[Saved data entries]
>>>>>
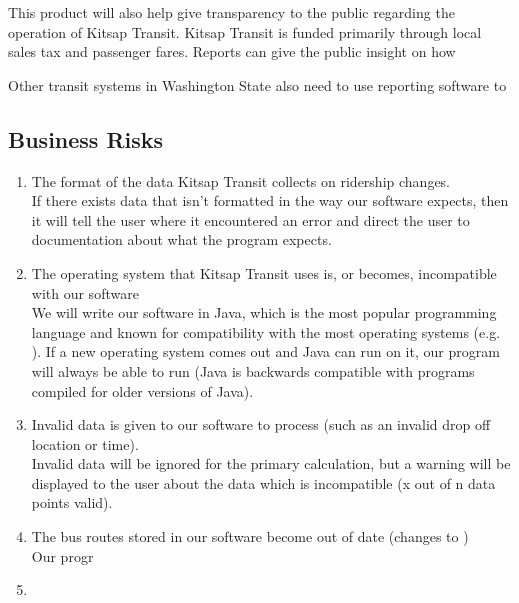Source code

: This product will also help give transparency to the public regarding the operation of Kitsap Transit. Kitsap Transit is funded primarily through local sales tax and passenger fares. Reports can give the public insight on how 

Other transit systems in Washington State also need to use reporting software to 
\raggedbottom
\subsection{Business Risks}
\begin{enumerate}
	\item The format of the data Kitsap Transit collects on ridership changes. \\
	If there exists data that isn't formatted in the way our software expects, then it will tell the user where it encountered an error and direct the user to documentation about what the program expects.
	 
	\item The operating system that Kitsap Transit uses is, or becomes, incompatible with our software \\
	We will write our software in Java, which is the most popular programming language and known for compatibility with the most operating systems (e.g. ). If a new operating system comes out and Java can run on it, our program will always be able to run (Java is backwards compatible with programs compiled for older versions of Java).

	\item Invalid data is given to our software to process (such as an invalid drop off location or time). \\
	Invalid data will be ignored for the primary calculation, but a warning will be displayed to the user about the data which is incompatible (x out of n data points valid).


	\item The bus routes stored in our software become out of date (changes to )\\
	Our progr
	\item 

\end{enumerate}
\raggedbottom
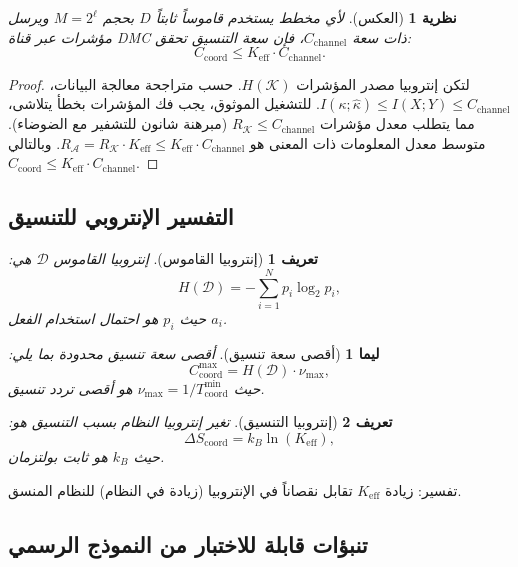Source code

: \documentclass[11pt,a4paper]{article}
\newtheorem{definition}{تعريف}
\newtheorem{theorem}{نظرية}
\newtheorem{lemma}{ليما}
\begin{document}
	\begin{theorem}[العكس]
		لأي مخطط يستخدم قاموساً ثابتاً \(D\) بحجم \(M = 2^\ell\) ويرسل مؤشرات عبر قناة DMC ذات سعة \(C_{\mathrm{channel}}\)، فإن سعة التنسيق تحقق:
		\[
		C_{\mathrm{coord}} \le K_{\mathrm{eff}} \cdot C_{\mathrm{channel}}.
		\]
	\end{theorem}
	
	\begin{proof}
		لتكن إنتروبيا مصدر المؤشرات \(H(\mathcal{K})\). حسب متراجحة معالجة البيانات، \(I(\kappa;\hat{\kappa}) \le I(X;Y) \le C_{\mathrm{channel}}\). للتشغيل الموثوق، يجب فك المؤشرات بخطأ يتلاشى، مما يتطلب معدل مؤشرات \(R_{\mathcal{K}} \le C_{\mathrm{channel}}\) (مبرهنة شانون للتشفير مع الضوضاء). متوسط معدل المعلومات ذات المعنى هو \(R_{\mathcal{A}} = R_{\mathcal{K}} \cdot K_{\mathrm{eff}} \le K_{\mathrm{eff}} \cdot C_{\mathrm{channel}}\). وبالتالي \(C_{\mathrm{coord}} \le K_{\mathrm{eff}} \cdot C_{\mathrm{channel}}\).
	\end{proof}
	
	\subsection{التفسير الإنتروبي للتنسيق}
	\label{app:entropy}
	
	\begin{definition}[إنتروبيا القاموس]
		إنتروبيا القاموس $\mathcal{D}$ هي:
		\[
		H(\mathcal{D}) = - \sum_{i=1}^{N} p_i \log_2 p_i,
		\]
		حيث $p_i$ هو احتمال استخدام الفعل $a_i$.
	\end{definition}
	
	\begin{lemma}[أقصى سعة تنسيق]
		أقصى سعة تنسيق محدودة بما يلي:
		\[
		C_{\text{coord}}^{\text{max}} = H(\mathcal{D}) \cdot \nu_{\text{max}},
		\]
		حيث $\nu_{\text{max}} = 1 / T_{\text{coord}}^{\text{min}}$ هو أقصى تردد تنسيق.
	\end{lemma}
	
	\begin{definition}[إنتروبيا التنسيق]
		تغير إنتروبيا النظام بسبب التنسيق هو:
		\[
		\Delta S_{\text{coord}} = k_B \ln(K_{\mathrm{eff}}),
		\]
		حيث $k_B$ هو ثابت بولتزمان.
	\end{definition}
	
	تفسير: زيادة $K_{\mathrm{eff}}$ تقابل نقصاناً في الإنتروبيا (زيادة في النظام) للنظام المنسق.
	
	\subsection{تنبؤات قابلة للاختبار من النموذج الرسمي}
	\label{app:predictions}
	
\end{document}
<<<<<
* **About this task**:
Return all the lines above exactly; none of the pictures should appear.

* **Problem solution**:
Source code

: This product will also help give transparency to the public regarding the operation of Kitsap Transit. Kitsap Transit is funded primarily through local sales tax and passenger fares. Reports can give the public insight on how 

Other transit systems in Washington State also need to use reporting software to 
\raggedbottom
\subsection{Business Risks}
\begin{enumerate}
	\item The format of the data Kitsap Transit collects on ridership changes. \\
	If there exists data that isn't formatted in the way our software expects, then it will tell the user where it encountered an error and direct the user to documentation about what the program expects.
	 
	\item The operating system that Kitsap Transit uses is, or becomes, incompatible with our software \\
	We will write our software in Java, which is the most popular programming language and known for compatibility with the most operating systems (e.g. ). If a new operating system comes out and Java can run on it, our program will always be able to run (Java is backwards compatible with programs compiled for older versions of Java).

	\item Invalid data is given to our software to process (such as an invalid drop off location or time). \\
	Invalid data will be ignored for the primary calculation, but a warning will be displayed to the user about the data which is incompatible (x out of n data points valid).


	\item The bus routes stored in our software become out of date (changes to )\\
	Our progr
	\item 

\end{enumerate}
\raggedbottom
Source code

: \documentclass[11pt,a4paper]{article}
\newtheorem{definition}{تعريف}
\newtheorem{theorem}{نظرية}
\newtheorem{lemma}{ليما}
\begin{document}
	\begin{theorem}[العكس]
		لأي مخطط يستخدم قاموساً ثابتاً \(D\) بحجم \(M = 2^\ell\) ويرسل مؤشرات عبر قناة DMC ذات سعة \(C_{\mathrm{channel}}\)، فإن سعة التنسيق تحقق:
		\[
		C_{\mathrm{coord}} \le K_{\mathrm{eff}} \cdot C_{\mathrm{channel}}.
		\]
	\end{theorem}
	
	\begin{proof}
		لتكن إنتروبيا مصدر المؤشرات \(H(\mathcal{K})\). حسب متراجحة معالجة البيانات، \(I(\kappa;\hat{\kappa}) \le I(X;Y) \le C_{\mathrm{channel}}\). للتشغيل الموثوق، يجب فك المؤشرات بخطأ يتلاشى، مما يتطلب معدل مؤشرات \(R_{\mathcal{K}} \le C_{\mathrm{channel}}\) (مبرهنة شانون للتشفير مع الضوضاء). متوسط معدل المعلومات ذات المعنى هو \(R_{\mathcal{A}} = R_{\mathcal{K}} \cdot K_{\mathrm{eff}} \le K_{\mathrm{eff}} \cdot C_{\mathrm{channel}}\). وبالتالي \(C_{\mathrm{coord}} \le K_{\mathrm{eff}} \cdot C_{\mathrm{channel}}\).
	\end{proof}
	
	\subsection{التفسير الإنتروبي للتنسيق}
	\label{app:entropy}
	
	\begin{definition}[إنتروبيا القاموس]
		إنتروبيا القاموس $\mathcal{D}$ هي:
		\[
		H(\mathcal{D}) = - \sum_{i=1}^{N} p_i \log_2 p_i,
		\]
		حيث $p_i$ هو احتمال استخدام الفعل $a_i$.
	\end{definition}
	
	\begin{lemma}[أقصى سعة تنسيق]
		أقصى سعة تنسيق محدودة بما يلي:
		\[
		C_{\text{coord}}^{\text{max}} = H(\mathcal{D}) \cdot \nu_{\text{max}},
		\]
		حيث $\nu_{\text{max}} = 1 / T_{\text{coord}}^{\text{min}}$ هو أقصى تردد تنسيق.
	\end{lemma}
	
	\begin{definition}[إنتروبيا التنسيق]
		تغير إنتروبيا النظام بسبب التنسيق هو:
		\[
		\Delta S_{\text{coord}} = k_B \ln(K_{\mathrm{eff}}),
		\]
		حيث $k_B$ هو ثابت بولتزمان.
	\end{definition}
	
	تفسير: زيادة $K_{\mathrm{eff}}$ تقابل نقصاناً في الإنتروبيا (زيادة في النظام) للنظام المنسق.
	
	\subsection{تنبؤات قابلة للاختبار من النموذج الرسمي}
	\label{app:predictions}
	
\end{document}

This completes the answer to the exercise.